SUPPLIED DATA.
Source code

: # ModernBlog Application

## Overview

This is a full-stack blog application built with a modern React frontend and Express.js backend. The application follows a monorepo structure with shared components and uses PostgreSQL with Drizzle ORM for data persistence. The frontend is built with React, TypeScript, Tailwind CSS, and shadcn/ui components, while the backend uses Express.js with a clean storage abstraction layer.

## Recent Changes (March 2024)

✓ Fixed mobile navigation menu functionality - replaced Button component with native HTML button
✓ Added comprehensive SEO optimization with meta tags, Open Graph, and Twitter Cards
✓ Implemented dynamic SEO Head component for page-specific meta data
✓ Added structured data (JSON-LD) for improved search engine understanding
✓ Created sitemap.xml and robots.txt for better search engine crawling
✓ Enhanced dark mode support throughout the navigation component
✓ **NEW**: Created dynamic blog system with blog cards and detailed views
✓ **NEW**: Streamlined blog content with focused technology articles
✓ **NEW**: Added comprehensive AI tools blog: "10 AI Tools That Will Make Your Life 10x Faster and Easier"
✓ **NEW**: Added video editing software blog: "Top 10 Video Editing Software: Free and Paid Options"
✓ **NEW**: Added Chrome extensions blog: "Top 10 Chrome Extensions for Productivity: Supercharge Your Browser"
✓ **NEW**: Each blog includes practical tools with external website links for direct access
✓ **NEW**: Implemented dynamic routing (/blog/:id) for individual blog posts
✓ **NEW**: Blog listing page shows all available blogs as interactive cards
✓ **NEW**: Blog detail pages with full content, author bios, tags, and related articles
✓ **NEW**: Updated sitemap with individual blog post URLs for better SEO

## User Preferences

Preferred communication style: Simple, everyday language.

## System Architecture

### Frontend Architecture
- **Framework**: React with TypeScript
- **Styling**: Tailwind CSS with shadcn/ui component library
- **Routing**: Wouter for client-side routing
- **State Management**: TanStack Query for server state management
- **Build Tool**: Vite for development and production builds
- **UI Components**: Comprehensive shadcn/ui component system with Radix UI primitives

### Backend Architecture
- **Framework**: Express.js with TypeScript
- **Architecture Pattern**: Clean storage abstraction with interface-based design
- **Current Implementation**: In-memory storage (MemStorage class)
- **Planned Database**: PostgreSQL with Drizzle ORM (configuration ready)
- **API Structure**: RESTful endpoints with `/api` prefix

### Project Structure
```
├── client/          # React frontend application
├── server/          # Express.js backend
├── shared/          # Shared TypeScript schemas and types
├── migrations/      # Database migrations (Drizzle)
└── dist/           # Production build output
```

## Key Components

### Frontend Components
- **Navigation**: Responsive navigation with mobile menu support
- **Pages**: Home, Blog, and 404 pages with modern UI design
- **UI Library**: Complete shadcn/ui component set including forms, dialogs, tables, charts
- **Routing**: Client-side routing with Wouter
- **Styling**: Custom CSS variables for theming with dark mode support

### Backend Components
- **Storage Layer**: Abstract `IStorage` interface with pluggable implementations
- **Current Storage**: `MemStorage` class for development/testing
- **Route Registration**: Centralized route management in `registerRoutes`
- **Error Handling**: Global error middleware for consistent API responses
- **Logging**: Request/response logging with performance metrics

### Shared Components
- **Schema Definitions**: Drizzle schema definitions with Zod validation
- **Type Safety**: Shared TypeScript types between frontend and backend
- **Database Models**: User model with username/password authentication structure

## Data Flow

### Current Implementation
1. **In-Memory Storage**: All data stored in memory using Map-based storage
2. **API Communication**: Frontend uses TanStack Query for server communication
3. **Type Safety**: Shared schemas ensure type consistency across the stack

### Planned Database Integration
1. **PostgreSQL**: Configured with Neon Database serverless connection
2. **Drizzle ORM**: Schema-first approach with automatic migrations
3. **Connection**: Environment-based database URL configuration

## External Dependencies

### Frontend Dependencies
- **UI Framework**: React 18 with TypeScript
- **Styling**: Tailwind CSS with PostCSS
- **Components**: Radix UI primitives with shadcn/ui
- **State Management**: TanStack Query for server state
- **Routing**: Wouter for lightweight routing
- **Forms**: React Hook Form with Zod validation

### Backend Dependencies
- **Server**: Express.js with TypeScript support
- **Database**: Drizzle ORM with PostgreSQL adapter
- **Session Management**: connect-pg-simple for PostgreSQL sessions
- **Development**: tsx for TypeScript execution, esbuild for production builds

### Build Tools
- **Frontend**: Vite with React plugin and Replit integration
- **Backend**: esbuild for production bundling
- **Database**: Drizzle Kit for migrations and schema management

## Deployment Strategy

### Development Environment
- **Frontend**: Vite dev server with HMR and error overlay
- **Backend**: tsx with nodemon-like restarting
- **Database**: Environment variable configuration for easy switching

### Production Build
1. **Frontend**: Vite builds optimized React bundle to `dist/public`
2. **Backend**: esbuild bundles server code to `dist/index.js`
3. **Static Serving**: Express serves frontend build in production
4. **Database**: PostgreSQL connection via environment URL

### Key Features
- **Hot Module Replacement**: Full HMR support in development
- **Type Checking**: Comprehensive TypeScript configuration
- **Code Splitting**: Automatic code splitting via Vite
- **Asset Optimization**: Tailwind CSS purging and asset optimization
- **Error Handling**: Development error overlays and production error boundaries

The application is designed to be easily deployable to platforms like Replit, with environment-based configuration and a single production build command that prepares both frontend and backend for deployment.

EXERCISE AIM. Whenever the word "support" shows up in a line of the entries, copy that line.

WRITTEN SOLUTION.
✓ Enhanced dark mode support throughout the navigation component
- **Navigation**: Responsive navigation with mobile menu support
- **Styling**: Custom CSS variables for theming with dark mode support
- **Server**: Express.js with TypeScript support
- **Hot Module Replacement**: Full HMR support in development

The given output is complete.